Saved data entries
--- START ---

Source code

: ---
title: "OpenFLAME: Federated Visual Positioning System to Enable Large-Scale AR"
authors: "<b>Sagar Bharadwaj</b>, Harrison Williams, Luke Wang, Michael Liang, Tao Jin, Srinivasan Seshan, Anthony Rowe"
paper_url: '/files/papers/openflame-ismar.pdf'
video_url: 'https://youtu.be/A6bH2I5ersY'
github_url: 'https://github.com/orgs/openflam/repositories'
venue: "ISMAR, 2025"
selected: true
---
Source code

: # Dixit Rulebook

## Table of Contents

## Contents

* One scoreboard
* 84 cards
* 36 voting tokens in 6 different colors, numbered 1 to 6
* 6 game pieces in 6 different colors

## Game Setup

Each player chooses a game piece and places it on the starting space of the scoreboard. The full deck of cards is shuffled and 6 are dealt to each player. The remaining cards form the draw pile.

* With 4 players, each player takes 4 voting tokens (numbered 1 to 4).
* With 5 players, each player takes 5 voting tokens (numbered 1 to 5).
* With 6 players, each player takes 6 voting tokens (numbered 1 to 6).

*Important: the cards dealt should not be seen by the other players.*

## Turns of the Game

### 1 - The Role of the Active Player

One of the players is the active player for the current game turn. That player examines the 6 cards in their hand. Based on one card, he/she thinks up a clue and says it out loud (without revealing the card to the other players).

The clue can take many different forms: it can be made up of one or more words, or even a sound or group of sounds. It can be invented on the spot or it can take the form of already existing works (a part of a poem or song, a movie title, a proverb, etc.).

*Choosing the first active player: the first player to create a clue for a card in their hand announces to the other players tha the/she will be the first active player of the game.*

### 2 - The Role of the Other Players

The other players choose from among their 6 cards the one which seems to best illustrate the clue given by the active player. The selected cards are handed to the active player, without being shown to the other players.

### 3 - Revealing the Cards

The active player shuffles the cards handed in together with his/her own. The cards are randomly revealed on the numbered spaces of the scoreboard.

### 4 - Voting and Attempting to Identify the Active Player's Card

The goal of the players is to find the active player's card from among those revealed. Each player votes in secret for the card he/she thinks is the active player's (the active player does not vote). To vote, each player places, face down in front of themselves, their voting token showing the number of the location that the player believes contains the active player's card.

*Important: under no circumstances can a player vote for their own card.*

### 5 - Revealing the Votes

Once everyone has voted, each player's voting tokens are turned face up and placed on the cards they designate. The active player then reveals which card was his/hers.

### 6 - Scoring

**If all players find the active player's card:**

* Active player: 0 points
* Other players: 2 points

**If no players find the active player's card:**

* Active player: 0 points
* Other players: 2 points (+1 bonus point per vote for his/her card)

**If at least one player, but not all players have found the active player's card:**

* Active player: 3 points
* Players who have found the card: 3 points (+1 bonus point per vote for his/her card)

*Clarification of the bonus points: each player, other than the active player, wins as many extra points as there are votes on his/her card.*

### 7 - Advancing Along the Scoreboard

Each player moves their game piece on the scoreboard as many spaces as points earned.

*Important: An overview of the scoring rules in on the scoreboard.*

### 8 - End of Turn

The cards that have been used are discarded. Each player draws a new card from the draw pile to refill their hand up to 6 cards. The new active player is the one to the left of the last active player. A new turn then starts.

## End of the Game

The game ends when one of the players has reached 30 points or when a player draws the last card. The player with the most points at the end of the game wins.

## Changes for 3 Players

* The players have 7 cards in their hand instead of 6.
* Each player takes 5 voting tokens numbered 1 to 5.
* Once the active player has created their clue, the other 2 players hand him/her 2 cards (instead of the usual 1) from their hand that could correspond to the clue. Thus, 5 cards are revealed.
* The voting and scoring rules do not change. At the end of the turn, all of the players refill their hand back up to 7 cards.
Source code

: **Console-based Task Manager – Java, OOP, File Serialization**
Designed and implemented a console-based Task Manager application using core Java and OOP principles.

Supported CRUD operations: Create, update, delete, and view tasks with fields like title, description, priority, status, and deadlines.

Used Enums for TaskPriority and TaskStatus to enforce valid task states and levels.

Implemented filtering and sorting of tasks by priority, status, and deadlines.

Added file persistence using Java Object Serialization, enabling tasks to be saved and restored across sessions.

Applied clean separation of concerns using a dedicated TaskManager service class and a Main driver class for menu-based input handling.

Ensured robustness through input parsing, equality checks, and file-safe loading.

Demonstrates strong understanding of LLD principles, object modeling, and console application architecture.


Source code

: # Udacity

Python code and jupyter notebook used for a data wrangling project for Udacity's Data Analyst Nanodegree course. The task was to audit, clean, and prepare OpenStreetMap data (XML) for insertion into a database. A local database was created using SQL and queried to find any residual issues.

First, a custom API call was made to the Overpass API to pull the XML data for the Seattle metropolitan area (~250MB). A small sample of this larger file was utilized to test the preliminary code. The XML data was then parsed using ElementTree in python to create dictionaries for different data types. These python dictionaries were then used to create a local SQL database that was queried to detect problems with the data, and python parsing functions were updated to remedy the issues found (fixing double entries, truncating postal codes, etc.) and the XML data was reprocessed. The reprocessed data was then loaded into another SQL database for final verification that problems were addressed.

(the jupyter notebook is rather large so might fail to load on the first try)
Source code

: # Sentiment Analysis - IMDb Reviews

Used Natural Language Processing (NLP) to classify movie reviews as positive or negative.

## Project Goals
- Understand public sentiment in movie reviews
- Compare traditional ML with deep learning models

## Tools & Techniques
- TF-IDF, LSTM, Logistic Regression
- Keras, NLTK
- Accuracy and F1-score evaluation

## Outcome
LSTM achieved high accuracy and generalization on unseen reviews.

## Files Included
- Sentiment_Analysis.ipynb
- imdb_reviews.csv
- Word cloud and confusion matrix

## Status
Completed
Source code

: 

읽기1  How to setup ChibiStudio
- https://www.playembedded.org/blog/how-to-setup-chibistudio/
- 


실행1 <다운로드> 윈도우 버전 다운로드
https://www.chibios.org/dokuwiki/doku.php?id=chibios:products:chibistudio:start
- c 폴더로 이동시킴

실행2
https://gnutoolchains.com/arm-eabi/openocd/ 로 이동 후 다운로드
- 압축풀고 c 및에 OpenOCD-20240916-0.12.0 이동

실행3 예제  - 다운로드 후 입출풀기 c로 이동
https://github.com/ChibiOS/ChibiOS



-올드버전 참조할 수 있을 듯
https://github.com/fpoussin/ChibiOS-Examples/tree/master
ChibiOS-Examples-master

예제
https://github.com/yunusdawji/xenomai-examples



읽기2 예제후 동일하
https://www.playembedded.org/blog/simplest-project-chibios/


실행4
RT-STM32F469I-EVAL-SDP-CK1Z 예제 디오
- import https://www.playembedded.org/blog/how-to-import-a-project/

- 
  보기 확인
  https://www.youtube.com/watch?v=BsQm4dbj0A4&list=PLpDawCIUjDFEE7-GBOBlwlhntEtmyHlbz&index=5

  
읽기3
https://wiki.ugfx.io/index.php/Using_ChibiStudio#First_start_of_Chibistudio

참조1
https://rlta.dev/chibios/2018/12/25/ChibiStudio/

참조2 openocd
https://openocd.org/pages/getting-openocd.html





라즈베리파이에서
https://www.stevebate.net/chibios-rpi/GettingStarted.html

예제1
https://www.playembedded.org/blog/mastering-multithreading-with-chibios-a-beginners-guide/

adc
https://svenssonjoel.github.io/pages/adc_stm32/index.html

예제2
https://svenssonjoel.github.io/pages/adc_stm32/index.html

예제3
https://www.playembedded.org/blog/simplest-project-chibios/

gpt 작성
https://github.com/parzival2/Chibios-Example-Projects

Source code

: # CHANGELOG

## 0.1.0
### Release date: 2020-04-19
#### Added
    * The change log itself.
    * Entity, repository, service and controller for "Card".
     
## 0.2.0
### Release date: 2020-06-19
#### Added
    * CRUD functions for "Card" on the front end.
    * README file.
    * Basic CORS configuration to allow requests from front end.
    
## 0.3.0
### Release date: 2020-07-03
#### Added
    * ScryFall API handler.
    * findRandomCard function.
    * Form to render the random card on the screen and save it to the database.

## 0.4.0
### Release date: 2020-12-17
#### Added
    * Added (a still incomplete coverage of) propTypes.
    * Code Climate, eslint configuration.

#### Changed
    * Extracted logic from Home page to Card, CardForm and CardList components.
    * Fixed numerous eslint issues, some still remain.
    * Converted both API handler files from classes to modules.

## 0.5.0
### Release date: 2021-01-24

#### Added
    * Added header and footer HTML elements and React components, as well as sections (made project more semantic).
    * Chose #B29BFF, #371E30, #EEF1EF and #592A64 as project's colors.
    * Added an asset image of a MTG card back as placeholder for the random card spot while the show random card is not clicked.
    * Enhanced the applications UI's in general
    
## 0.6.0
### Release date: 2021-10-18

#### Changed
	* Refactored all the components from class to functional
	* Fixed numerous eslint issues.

--- END ---

_How to complete this task_. Start with the line above that contains "the other players.*" and stop after the line that contains "### 3 - Revealing the Cards". Output those lines exactly, and only those.

_Exercise output_.
*Important: the cards dealt should not be seen by the other players.*

## Turns of the Game

### 1 - The Role of the Active Player

One of the players is the active player for the current game turn. That player examines the 6 cards in their hand. Based on one card, he/she thinks up a clue and says it out loud (without revealing the card to the other players).

The clue can take many different forms: it can be made up of one or more words, or even a sound or group of sounds. It can be invented on the spot or it can take the form of already existing works (a part of a poem or song, a movie title, a proverb, etc.).

*Choosing the first active player: the first player to create a clue for a card in their hand announces to the other players tha the/she will be the first active player of the game.*

### 2 - The Role of the Other Players

The other players choose from among their 6 cards the one which seems to best illustrate the clue given by the active player. The selected cards are handed to the active player, without being shown to the other players.

### 3 - Revealing the Cards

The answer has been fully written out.